A moment later, Crysis’ phone suddenly began to ring from his nightstand, nearly making him jump. He gave a quick mental tug and it flew into his hand, where he answered, “Hello.”
“Robert,” his dad said from the other end, making him instinctively sit up a little straighter.
“Yes, sir,” Crysis responded.
“I have discussed the current situation with Mister Scorn,” his dad began, getting straight to business. “Due to certain strategic complications, Mister Scorn cannot take direct action against the White Lady as long as she is at Whateley.”
“I understand,” Crysis said. Whateley security was pretty fierce, but even more importantly, there was the whole Whateley neutrality thing. As powerful as Scorn was, even he wouldn’t want to cross the Syndicate and all those heroes at the same time. “What do you want me to do?”
“Watch and observe,” his dad told him. “Learn as much as you can about the new White Lady and report back to me. I will relay the relevant information to Mister Scorn.”
Crysis nodded agreement, though he knew it was silly since his dad couldn’t see that over the phone. “Yes, sir. I can do that.”
“Good,” came the response from the other end of the line. Then, his father added, “Mister Scorn will not act on Whateley grounds, but should the White Lady happen to suffer an accident while there, he would be quite pleased.”

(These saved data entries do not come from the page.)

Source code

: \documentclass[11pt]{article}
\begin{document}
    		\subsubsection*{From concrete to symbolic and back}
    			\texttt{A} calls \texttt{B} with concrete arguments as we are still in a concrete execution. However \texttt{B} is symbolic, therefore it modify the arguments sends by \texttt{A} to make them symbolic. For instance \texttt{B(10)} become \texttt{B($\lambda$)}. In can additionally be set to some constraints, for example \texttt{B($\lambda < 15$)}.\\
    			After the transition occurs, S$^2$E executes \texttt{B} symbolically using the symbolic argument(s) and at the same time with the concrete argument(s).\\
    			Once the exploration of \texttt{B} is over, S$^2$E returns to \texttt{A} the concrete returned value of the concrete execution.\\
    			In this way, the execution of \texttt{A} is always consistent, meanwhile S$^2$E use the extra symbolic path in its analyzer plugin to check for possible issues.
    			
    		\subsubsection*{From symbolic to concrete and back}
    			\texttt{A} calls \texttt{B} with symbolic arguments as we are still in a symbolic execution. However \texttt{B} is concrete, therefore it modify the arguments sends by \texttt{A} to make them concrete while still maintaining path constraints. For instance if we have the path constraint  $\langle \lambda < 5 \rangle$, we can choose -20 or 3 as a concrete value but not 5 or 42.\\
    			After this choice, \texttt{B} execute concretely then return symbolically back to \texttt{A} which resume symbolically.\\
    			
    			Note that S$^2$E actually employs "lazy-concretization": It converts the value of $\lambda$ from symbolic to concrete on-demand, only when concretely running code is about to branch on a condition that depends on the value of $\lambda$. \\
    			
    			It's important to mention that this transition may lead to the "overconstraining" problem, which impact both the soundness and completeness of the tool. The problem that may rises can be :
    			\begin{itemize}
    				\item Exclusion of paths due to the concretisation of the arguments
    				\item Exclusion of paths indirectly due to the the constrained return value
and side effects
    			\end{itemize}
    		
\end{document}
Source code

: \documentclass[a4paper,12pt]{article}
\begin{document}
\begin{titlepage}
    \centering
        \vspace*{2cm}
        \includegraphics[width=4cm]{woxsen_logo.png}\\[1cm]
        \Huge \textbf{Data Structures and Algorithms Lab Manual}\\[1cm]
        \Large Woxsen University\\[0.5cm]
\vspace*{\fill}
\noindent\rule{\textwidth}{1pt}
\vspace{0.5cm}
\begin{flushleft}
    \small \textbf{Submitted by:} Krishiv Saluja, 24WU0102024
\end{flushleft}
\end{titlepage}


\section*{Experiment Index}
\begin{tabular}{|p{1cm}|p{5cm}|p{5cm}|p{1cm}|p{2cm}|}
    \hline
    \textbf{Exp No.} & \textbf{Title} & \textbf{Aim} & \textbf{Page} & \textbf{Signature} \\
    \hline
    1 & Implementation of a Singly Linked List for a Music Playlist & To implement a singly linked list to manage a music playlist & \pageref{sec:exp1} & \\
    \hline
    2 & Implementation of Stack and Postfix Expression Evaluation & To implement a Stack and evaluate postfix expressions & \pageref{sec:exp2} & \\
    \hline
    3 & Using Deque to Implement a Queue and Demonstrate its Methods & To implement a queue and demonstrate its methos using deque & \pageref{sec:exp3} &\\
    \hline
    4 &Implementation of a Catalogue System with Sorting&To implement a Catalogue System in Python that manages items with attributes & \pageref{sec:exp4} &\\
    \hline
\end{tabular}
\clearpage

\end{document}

Crysis gulped at those words and carefully controlled his voice. “I understand.”
“Good,” his dad repeated in a grim tone. There was a pause, and just when Crysis thought the call was over, his dad spoke again. “Whatever you do, Robert, be careful. You’re in a dangerous position, and one that may very well determine your future.”
“I’ll be careful,” Crysis promised.
“Good,” his dad repeated again, before adding, “And make sure you call your mother. She worries about you.”
When the call ended a few seconds later, Crysis remained where he was, almost afraid to even breath. He understood what had just been asked of him…unofficially. Scorn wanted to use him as an expendable asset, to provide plausible deniability. If anything went wrong, his head would be the one on the chopping block. However, Crysis also knew that if he played his cards right and pulled this off, then he’d have earned himself a position in Scorn’s organization, one that nobody would be able to say he’d been given because of his dad’s name.
Crysis smirked to himself as he mused, “Now, how the hell am I going to pull this off?”